-- Work request --
Please give back only the lines below from the one containing "is the error" to the one containing "Re-Update the Database**", each repeated word for word, both ends included.

START Data section

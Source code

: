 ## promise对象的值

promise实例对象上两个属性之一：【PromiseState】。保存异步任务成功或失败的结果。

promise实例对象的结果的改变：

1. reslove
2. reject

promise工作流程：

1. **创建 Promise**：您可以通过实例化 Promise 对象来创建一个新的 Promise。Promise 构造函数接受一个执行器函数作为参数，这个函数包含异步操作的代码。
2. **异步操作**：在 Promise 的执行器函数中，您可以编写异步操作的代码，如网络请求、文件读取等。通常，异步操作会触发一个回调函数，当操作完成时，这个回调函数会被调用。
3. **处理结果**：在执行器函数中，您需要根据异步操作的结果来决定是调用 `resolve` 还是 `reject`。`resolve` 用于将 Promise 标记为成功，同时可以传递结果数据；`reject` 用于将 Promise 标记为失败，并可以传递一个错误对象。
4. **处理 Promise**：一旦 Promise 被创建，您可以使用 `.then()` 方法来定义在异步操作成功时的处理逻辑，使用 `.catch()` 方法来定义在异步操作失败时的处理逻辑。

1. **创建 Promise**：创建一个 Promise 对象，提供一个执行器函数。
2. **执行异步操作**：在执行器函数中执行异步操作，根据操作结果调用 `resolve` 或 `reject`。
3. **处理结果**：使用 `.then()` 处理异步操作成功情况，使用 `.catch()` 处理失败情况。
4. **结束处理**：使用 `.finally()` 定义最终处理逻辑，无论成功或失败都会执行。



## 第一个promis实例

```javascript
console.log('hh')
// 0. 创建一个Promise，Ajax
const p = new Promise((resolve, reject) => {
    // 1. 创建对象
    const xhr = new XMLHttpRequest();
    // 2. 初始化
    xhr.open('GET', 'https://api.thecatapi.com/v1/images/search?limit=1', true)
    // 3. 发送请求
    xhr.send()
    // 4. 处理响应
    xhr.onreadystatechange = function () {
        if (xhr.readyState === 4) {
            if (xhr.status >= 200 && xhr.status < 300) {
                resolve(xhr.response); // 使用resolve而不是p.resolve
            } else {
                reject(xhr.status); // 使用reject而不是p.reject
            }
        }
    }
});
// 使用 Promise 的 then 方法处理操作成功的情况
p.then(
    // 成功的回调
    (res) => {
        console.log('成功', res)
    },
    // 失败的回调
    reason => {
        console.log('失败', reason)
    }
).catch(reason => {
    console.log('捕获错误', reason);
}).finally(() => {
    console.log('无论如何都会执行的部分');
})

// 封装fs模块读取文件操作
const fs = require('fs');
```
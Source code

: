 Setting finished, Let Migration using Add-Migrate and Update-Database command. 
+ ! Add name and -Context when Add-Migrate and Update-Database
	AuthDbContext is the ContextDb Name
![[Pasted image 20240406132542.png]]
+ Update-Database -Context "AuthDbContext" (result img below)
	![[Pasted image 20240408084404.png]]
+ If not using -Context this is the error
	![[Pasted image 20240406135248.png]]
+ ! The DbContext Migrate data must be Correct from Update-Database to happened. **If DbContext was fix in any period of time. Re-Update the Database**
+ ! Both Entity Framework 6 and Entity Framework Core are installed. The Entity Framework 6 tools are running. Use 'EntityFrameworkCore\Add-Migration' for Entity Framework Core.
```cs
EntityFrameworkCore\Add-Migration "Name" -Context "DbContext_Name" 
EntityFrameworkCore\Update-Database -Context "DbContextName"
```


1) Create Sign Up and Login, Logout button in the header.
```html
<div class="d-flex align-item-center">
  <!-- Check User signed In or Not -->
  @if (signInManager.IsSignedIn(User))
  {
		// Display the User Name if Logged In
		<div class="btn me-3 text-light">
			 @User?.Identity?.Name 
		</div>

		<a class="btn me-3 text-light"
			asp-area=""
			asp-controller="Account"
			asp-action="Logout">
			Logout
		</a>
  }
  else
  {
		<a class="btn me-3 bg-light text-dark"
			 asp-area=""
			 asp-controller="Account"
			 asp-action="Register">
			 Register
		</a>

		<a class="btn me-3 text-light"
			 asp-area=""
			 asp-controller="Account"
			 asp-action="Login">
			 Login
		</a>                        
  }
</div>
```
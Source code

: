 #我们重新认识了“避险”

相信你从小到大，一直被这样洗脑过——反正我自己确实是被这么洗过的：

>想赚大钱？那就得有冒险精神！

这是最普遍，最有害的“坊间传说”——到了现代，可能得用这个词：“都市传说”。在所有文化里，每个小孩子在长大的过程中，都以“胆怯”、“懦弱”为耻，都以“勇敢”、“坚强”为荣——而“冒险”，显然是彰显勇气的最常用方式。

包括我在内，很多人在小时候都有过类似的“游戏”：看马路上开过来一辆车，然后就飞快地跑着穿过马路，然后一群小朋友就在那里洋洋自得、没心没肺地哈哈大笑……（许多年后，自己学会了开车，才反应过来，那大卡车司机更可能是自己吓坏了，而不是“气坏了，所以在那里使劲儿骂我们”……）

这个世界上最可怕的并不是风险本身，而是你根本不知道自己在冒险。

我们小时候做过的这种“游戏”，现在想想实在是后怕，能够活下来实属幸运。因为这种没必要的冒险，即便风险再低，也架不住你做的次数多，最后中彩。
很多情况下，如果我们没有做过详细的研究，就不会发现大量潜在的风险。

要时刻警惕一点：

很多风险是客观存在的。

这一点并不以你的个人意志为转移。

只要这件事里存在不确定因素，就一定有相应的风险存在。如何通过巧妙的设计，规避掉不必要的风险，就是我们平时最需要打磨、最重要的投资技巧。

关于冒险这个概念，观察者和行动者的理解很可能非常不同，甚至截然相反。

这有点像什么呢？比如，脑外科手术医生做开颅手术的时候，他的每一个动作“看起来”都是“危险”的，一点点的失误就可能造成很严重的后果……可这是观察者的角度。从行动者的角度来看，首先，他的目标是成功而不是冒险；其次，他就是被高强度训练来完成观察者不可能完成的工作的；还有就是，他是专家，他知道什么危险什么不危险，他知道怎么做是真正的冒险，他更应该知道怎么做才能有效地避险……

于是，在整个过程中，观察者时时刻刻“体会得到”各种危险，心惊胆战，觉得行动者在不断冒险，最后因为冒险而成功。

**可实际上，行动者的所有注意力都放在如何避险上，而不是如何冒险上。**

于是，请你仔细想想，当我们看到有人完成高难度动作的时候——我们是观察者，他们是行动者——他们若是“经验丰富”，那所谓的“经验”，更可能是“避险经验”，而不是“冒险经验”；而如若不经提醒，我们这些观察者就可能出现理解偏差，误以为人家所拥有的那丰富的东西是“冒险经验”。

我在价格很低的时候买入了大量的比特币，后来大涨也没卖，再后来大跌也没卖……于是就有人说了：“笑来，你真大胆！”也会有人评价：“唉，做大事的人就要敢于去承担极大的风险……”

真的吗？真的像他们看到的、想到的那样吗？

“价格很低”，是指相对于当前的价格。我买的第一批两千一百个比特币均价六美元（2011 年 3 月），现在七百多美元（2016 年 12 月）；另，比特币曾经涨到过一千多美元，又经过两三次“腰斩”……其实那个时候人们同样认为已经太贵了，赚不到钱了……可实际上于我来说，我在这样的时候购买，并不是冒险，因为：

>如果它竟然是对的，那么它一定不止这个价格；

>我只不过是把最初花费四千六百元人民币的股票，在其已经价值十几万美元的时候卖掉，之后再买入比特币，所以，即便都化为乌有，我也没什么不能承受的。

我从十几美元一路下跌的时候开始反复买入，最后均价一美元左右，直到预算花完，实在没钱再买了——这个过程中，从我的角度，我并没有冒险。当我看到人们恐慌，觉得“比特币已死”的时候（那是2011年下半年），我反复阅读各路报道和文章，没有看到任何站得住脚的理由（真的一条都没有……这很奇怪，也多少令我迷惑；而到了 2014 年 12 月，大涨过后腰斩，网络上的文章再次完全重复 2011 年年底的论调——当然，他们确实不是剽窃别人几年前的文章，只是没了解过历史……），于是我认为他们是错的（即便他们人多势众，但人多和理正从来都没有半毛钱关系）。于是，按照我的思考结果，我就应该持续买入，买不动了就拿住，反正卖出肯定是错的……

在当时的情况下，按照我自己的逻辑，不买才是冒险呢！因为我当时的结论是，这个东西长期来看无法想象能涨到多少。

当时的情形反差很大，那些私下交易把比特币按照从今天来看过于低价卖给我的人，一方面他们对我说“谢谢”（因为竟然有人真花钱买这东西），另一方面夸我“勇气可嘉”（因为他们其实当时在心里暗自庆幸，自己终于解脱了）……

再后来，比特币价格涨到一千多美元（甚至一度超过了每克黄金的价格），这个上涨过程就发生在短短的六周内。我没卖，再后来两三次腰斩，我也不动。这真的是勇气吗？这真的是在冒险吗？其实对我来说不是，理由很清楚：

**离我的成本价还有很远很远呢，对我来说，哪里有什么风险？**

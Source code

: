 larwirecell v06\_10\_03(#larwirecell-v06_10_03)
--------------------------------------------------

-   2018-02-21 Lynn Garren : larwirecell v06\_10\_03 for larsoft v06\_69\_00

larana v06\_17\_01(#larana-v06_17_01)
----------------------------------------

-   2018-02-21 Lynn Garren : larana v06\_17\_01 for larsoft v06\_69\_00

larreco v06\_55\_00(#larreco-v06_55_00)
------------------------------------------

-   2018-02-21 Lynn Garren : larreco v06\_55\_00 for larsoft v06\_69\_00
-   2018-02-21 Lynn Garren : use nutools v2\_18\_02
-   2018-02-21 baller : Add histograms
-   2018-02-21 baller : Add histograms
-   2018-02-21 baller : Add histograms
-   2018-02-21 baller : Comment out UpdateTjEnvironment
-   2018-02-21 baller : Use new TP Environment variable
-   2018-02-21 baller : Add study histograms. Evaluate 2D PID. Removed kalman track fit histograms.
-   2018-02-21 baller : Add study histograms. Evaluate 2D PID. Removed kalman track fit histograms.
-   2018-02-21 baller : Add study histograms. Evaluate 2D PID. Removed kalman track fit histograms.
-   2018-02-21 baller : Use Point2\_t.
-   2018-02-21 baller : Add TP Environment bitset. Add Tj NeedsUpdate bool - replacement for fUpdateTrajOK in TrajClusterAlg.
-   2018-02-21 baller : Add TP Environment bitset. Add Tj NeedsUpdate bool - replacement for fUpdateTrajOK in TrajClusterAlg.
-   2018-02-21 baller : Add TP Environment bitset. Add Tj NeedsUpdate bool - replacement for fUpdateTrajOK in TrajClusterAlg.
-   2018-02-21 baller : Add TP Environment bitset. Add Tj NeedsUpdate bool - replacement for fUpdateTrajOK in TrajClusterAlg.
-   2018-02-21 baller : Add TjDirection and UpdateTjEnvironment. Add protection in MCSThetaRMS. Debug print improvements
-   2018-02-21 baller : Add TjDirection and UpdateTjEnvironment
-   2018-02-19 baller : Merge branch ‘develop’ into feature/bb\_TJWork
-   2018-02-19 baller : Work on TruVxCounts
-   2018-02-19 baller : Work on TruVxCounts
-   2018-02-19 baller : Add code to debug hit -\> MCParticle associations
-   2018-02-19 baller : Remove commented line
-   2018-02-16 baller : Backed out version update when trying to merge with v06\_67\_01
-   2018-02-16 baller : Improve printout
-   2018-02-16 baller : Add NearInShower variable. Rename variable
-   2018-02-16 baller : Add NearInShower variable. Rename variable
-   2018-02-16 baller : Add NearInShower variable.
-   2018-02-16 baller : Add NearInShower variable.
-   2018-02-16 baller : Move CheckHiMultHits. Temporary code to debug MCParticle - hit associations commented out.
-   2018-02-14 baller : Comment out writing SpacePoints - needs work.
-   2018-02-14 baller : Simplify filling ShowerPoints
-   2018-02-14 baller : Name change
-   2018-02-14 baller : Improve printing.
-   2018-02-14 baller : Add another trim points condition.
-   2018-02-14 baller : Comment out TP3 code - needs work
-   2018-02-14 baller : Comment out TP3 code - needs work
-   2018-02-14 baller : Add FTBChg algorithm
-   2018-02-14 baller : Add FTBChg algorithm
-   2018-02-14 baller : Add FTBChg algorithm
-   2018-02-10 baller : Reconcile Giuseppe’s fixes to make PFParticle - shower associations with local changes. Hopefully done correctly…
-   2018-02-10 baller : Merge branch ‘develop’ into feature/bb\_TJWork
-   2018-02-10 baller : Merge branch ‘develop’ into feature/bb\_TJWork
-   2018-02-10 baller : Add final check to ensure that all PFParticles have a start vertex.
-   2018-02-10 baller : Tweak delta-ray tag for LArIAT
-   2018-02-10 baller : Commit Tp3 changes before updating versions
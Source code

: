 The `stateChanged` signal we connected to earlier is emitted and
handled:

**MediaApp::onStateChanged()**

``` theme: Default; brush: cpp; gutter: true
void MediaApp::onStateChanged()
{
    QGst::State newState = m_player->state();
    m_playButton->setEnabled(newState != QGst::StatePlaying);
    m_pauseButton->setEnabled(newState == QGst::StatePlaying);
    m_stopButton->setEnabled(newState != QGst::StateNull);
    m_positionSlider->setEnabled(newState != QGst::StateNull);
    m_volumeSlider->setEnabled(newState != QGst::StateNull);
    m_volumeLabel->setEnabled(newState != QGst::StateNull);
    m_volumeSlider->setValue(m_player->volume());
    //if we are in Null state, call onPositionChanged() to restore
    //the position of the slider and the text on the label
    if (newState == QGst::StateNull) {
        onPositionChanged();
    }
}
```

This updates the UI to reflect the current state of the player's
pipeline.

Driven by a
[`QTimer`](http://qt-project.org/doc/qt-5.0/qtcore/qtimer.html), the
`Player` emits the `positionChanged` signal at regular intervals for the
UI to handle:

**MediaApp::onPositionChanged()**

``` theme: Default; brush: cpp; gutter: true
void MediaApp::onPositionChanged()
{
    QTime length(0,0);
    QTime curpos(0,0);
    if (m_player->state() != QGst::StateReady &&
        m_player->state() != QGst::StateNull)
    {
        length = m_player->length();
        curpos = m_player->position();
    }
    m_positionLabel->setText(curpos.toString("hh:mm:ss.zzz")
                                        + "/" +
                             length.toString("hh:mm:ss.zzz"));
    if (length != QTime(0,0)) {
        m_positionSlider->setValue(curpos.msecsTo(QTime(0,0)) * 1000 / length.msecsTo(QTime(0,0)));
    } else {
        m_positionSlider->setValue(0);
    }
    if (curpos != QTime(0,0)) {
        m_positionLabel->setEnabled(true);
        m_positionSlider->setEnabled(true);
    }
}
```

END Data section

-- Solution below --
+ If not using -Context this is the error
	![[Pasted image 20240406135248.png]]
+ ! The DbContext Migrate data must be Correct from Update-Database to happened. **If DbContext was fix in any period of time. Re-Update the Database**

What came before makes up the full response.